● **What is expected**: Among the lines of data below, reproduce only those from the one with "With a touch-screen" through the one with "In our four", exactly as they stand, both ends included.

Segment Start: Dataset excerpts

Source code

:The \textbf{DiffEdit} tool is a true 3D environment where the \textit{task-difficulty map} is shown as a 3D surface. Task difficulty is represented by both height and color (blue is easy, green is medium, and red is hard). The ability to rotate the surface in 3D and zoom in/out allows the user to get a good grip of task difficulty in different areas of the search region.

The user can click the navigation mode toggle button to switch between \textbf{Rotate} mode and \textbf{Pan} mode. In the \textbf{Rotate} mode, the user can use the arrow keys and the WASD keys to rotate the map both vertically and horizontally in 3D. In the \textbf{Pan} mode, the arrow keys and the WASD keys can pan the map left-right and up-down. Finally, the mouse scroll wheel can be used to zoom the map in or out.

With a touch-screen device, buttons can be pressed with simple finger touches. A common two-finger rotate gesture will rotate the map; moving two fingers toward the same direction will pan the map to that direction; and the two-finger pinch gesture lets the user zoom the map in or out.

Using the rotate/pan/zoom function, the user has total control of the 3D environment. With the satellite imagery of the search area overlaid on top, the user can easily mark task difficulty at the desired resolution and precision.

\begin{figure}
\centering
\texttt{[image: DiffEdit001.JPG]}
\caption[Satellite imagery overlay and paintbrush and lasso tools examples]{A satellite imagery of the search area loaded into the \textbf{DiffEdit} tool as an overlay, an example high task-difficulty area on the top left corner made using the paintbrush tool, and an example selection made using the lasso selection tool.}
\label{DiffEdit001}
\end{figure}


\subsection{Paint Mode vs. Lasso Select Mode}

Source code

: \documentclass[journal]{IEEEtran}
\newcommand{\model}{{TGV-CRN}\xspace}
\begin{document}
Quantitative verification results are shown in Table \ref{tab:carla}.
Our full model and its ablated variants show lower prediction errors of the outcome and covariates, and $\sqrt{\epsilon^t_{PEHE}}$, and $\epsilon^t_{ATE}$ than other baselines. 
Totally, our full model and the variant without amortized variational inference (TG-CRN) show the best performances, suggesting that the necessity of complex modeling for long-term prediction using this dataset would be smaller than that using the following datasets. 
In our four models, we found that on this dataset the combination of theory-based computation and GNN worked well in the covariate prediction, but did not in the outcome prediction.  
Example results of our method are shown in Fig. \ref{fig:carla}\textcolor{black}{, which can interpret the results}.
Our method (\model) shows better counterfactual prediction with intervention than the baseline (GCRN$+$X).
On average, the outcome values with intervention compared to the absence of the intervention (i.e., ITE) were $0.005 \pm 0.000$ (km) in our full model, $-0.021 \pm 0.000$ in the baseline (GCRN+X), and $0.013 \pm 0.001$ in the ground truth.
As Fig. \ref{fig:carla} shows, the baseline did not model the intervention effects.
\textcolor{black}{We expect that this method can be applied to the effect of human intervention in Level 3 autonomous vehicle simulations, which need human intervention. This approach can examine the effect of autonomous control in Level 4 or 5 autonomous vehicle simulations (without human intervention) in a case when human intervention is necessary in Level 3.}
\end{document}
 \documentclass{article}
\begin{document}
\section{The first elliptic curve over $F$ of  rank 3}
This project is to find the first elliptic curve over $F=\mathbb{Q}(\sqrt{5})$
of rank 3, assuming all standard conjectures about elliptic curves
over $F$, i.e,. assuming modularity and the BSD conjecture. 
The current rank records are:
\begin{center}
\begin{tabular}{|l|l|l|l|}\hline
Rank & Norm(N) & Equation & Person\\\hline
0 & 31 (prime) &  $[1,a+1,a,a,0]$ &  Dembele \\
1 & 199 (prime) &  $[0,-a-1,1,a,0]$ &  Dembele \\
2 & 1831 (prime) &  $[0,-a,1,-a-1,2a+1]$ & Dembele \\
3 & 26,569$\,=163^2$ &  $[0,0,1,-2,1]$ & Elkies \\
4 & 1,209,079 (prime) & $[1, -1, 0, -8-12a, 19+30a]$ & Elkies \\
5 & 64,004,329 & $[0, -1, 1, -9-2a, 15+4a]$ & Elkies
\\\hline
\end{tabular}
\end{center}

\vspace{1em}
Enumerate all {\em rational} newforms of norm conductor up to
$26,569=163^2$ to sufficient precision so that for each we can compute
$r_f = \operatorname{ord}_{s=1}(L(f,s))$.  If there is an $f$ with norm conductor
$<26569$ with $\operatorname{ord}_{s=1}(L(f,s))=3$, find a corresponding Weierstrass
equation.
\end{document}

Segment End: Dataset excerpts

● **Answer area**:
With a touch-screen device, buttons can be pressed with simple finger touches. A common two-finger rotate gesture will rotate the map; moving two fingers toward the same direction will pan the map to that direction; and the two-finger pinch gesture lets the user zoom the map in or out.

Using the rotate/pan/zoom function, the user has total control of the 3D environment. With the satellite imagery of the search area overlaid on top, the user can easily mark task difficulty at the desired resolution and precision.

\begin{figure}
\centering
\texttt{[image: DiffEdit001.JPG]}
\caption[Satellite imagery overlay and paintbrush and lasso tools examples]{A satellite imagery of the search area loaded into the \textbf{DiffEdit} tool as an overlay, an example high task-difficulty area on the top left corner made using the paintbrush tool, and an example selection made using the lasso selection tool.}
\label{DiffEdit001}
\end{figure}


\subsection{Paint Mode vs. Lasso Select Mode}

Source code

: \documentclass[journal]{IEEEtran}
\newcommand{\model}{{TGV-CRN}\xspace}
\begin{document}
Quantitative verification results are shown in Table \ref{tab:carla}.
Our full model and its ablated variants show lower prediction errors of the outcome and covariates, and $\sqrt{\epsilon^t_{PEHE}}$, and $\epsilon^t_{ATE}$ than other baselines. 
Totally, our full model and the variant without amortized variational inference (TG-CRN) show the best performances, suggesting that the necessity of complex modeling for long-term prediction using this dataset would be smaller than that using the following datasets. 
In our four models, we found that on this dataset the combination of theory-based computation and GNN worked well in the covariate prediction, but did not in the outcome prediction.  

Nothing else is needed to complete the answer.